• [Excerpted records]
—————

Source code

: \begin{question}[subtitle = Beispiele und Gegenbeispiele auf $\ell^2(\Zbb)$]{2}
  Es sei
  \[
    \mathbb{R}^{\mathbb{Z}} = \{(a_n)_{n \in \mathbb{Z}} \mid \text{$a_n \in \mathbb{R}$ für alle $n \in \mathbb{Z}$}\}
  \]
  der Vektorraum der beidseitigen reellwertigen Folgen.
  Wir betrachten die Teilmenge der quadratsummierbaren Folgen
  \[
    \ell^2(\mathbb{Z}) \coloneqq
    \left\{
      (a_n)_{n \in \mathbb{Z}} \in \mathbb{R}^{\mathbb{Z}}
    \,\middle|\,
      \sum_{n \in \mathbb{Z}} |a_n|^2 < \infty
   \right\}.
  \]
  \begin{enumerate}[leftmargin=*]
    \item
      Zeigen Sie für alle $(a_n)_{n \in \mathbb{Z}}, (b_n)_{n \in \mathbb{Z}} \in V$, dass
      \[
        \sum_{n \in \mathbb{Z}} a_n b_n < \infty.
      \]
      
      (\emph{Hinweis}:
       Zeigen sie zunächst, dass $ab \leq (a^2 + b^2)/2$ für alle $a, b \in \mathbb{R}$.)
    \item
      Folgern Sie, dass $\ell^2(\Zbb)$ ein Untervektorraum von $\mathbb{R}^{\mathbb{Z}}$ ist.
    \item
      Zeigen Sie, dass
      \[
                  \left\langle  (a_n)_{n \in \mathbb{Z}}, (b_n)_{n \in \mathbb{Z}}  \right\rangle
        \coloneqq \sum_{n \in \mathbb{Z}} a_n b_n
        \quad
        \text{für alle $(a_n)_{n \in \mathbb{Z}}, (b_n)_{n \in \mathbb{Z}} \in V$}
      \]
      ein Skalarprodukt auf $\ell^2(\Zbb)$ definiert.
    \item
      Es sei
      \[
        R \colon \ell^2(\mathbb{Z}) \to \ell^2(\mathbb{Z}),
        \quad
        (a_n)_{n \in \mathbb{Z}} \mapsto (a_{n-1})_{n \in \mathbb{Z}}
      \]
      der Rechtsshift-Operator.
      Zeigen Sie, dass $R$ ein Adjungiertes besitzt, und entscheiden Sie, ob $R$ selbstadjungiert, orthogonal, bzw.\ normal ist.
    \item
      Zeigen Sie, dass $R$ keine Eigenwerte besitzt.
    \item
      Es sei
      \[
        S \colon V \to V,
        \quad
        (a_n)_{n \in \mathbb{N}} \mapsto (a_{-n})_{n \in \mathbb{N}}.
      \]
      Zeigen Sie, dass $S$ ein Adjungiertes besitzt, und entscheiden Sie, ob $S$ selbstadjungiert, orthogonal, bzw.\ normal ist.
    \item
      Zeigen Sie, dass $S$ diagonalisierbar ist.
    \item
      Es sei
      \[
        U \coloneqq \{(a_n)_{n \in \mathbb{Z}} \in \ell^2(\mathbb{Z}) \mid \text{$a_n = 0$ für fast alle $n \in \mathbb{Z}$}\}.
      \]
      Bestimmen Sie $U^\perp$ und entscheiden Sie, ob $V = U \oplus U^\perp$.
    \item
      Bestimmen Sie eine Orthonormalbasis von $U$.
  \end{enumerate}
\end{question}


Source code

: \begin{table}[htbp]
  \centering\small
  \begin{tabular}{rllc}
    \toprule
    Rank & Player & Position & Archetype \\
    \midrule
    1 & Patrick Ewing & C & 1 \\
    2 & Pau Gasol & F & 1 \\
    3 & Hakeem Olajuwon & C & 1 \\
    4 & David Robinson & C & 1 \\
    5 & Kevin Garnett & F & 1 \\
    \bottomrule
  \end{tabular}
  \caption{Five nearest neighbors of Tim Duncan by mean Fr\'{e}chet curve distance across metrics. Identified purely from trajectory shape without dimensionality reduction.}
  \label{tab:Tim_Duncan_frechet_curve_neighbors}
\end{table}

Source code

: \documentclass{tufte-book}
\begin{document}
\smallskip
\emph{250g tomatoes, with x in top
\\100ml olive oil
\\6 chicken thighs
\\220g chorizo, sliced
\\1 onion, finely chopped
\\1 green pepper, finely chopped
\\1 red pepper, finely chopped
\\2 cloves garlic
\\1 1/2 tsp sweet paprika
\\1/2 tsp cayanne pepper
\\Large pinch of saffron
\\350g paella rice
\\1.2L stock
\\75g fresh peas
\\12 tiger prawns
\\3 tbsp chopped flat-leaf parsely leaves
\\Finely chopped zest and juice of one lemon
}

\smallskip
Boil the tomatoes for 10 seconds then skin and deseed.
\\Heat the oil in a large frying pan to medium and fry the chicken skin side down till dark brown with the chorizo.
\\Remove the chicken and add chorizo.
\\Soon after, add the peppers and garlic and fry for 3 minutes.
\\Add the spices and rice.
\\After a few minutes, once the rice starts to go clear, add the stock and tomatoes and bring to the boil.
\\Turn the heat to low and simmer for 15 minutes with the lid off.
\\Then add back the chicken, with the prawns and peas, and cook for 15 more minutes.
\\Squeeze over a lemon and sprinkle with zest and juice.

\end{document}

—————

• [Prompt] In the entries above, find the line with "tsp sweet paprika" and the line with "15 more minutes.", then set down exactly those two and every line between them, nothing else.

• [Response to the exercise]
\\1 1/2 tsp sweet paprika
\\1/2 tsp cayanne pepper
\\Large pinch of saffron
\\350g paella rice
\\1.2L stock
\\75g fresh peas
\\12 tiger prawns
\\3 tbsp chopped flat-leaf parsely leaves
\\Finely chopped zest and juice of one lemon
}

\smallskip
Boil the tomatoes for 10 seconds then skin and deseed.
\\Heat the oil in a large frying pan to medium and fry the chicken skin side down till dark brown with the chorizo.
\\Remove the chicken and add chorizo.
\\Soon after, add the peppers and garlic and fry for 3 minutes.
\\Add the spices and rice.
\\After a few minutes, once the rice starts to go clear, add the stock and tomatoes and bring to the boil.
\\Turn the heat to low and simmer for 15 minutes with the lid off.
\\Then add back the chicken, with the prawns and peas, and cook for 15 more minutes.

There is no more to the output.